Personal information
- Born: 1987 (age 37–38)
- Height: 6 ft 0 in (1.83 m)
- Weight: 155 lb (70 kg; 11.1 st)
- Sporting nationality: United States

Career
- Turned professional: 2011

Best results in major championships
- Masters Tournament: DNP
- PGA Championship: CUT: 2016, 2022, 2023, 2024
- U.S. Open: DNP
- The Open Championship: DNP

= Wyatt Worthington II =

American golfer

Wyatt Worthington II (born 1987) is an American professional golfer.

Worthington is from Reynoldsburg, Ohio and works in Gahanna, Ohio.

Worthington is a graduate of Groveport Madison High School and Methodist University.

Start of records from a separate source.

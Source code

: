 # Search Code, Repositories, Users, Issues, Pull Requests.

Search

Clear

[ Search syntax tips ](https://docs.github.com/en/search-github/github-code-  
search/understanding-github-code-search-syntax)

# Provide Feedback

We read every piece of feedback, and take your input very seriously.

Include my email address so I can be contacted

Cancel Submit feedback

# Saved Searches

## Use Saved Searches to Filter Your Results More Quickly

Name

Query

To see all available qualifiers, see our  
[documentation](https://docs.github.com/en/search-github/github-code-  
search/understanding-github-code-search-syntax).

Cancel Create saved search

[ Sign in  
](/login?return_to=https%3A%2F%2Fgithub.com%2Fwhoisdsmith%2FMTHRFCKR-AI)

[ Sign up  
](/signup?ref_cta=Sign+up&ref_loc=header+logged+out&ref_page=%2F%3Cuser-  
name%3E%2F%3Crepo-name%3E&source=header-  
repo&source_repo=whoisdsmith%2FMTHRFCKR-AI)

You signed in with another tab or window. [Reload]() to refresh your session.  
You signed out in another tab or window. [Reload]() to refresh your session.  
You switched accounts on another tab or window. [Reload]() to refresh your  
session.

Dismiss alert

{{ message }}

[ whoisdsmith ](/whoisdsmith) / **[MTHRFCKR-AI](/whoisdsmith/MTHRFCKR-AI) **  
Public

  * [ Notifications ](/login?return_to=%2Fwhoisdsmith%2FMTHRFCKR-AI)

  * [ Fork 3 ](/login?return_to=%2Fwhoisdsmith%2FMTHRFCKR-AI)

Worthington qualified for the 2016 PGA Championship by finishing sixth at the 2016 PGA Club Professional Championship, becoming the second African American qualifier for the PGA Championship via that route. The previous African American qualifier was Tom Woodard at the 1991 PGA Championship. Worthington II also played his way into the 2022, 2023, and 2024 PGA Championships as well.

==Results in major championships==

| Tournament | 2016 | 2017 | 2018 | 2019 | 2020 | 2021 | 2022 | 2023 | 2024 |
|---|---|---|---|---|---|---|---|---|---|
| PGA Championship | CUT |  |  |  |  |  | CUT | CUT | CUT |

CUT = missed the half-way cut

Note: Worthington only played in the PGA Championship.